Testosterone Enanthate Cost vs. Alternatives: A Class-Wide Price and Efficacy Comparison

Testosterone Enanthate Cost vs. Alternatives in Class
At a glance
- Generic testosterone enanthate cash price / $30 to $60 per month (200 mg/mL vial)
- Generic testosterone cypionate cash price / $30 to $50 per month (comparable)
- AndroGel 1.62% cash price / $500 to $750 per month
- Aveed (testosterone undecanoate injection) / $1,500 to $3,000 per injection every 10 weeks
- Jatenzo (oral testosterone undecanoate) / $600 to $900 per month
- Natesto (nasal testosterone) / $500 to $700 per month
- Testopel (subcutaneous pellets) / $500 to $1,000 per insertion every 3 to 6 months
- Xyosted (subcutaneous enanthate autoinjector) / $550 to $800 per month
- Insurance tier / Generic injectables typically Tier 1; brand formulations Tier 3 or prior authorization required
- Clinical equivalence / All FDA-approved formulations restore serum testosterone when dosed appropriately
How Testosterone Enanthate Works
Testosterone enanthate is an esterified prodrug of endogenous testosterone. After intramuscular injection, the enanthate ester undergoes hydrolysis by tissue esterases, releasing free testosterone into systemic circulation over approximately 7 to 10 days. This pharmacokinetic profile supports weekly or biweekly dosing in clinical practice.
The released testosterone binds androgen receptors in skeletal muscle, bone, adipose tissue, brain, and reproductive organs. It also undergoes 5-alpha reduction to dihydrotestosterone (DHT) and aromatization to estradiol, both of which contribute to the full spectrum of androgenic and anabolic effects. The Endocrine Society's 2018 clinical practice guideline recommends targeting mid-normal serum testosterone levels of 450 to 600 ng/dL for most hypogonadal men on replacement therapy.
Peak serum testosterone typically occurs 24 to 48 hours post-injection, with trough levels reached by day 7. This pharmacokinetic curve is nearly identical to that of testosterone cypionate, which uses a slightly longer cyclopentylpropionate ester. A pharmacokinetic comparison study found that the two esters produce statistically indistinguishable serum testosterone profiles at equivalent doses, a finding that directly informs the cost discussion below.
Generic Enanthate and Cypionate: The Price Baseline
Generic testosterone enanthate and generic testosterone cypionate are the two lowest-cost options for TRT in the United States. Both are priced between $30 and $60 per month at most retail pharmacies for a standard 200 mg/mL, 1 mL vial. With a GoodRx-type discount coupon, some patients pay as little as $20 per month.
This pricing reflects decades of generic competition. The original brand Delatestryl (testosterone enanthate) lost patent protection long ago, and multiple manufacturers now produce both esters. The FDA's Orange Book lists several therapeutically equivalent generic versions.
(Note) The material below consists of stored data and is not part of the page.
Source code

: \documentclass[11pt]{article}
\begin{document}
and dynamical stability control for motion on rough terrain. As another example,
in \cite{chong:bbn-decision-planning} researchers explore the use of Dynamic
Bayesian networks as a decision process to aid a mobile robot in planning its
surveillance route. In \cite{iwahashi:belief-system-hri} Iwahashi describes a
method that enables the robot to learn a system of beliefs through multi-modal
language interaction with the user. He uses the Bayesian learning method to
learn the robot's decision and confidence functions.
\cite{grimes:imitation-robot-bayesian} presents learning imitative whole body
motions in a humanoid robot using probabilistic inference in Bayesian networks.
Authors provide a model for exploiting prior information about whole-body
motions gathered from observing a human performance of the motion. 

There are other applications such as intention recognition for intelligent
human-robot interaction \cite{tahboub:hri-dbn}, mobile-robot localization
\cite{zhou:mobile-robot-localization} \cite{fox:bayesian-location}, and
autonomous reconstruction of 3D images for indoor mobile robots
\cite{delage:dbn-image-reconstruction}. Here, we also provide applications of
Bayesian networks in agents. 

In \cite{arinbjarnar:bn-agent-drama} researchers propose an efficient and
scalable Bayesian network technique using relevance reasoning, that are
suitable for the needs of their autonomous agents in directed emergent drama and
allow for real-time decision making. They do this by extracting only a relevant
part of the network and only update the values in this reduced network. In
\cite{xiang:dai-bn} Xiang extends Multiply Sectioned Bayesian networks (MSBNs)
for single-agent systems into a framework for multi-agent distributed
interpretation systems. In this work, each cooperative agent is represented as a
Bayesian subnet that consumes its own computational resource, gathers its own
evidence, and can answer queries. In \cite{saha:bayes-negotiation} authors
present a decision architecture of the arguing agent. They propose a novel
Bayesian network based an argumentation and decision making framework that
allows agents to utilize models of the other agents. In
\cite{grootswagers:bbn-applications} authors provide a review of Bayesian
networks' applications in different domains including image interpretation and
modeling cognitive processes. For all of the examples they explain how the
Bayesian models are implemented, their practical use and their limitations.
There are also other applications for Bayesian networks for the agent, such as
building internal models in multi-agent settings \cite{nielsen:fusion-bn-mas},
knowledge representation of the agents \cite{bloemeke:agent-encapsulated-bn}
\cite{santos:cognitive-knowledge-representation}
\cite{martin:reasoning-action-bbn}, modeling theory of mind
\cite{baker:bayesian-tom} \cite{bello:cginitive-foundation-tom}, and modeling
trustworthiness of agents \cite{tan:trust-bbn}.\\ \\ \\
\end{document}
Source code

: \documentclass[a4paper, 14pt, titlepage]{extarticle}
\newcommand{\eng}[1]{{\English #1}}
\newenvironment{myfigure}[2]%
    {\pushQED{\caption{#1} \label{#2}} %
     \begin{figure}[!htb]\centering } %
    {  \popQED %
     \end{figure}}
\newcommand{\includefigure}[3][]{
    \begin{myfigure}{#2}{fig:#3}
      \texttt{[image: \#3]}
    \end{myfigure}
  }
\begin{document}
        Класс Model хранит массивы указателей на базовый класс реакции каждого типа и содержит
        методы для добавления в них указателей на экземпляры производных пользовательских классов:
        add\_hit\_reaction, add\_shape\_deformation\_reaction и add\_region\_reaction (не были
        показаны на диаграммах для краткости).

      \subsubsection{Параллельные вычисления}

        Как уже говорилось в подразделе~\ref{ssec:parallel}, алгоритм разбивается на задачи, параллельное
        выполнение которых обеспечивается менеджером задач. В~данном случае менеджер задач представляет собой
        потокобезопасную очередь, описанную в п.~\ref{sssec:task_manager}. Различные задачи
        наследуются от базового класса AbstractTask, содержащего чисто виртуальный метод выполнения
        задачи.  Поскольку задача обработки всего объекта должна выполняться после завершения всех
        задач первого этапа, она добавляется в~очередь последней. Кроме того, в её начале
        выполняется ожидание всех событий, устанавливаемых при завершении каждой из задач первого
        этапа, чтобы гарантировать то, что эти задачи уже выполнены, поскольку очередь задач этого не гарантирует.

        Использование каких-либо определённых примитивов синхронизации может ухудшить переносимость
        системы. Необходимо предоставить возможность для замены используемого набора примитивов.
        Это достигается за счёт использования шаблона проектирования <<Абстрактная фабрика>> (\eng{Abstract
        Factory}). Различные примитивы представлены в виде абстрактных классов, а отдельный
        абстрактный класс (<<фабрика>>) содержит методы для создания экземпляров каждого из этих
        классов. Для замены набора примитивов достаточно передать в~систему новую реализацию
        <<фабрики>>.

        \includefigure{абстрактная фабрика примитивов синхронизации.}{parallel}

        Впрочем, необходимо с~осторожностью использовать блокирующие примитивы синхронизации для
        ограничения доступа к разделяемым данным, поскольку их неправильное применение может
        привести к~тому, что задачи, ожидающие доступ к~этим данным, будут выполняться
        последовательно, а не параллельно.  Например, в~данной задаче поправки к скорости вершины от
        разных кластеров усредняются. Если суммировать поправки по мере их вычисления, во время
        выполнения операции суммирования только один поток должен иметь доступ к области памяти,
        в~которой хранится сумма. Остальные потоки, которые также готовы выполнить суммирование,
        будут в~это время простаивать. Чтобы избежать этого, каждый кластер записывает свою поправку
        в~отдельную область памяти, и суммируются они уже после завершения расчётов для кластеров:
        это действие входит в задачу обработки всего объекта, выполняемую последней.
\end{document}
Clinically, choosing between enanthate and cypionate at this price point is largely a matter of provider habit and regional pharmacy stocking. The American Urological Association and the Endocrine Society treat them interchangeably in guidelines. A 2017 retrospective cohort analysis of over 44,000 men on injectable TRT found no significant difference in discontinuation rates between the two esters, suggesting equivalent real-world tolerability.
For uninsured patients, these generic injectables represent the most accessible entry point into TRT. That matters. The T-Trials (N=790) demonstrated that testosterone treatment in men aged 65 and older with confirmed low testosterone improved sexual function scores by 0.58 SD, physical function (6-minute walking distance), and vitality scores compared to placebo over 12 months. Denying patients these documented benefits due to cost barriers is a clinical failure, and generic injectables largely solve that problem.
Topical Gels: Convenience at 10 to 20 Times the Price
AndroGel 1.62% and Testim 1% remain the most commonly prescribed topical testosterone formulations. Brand-name AndroGel carries a cash price of $500 to $750 per month. Generic testosterone gel 1.62% is available and typically costs $150 to $300 per month, narrowing the gap with injectables but still several times more expensive.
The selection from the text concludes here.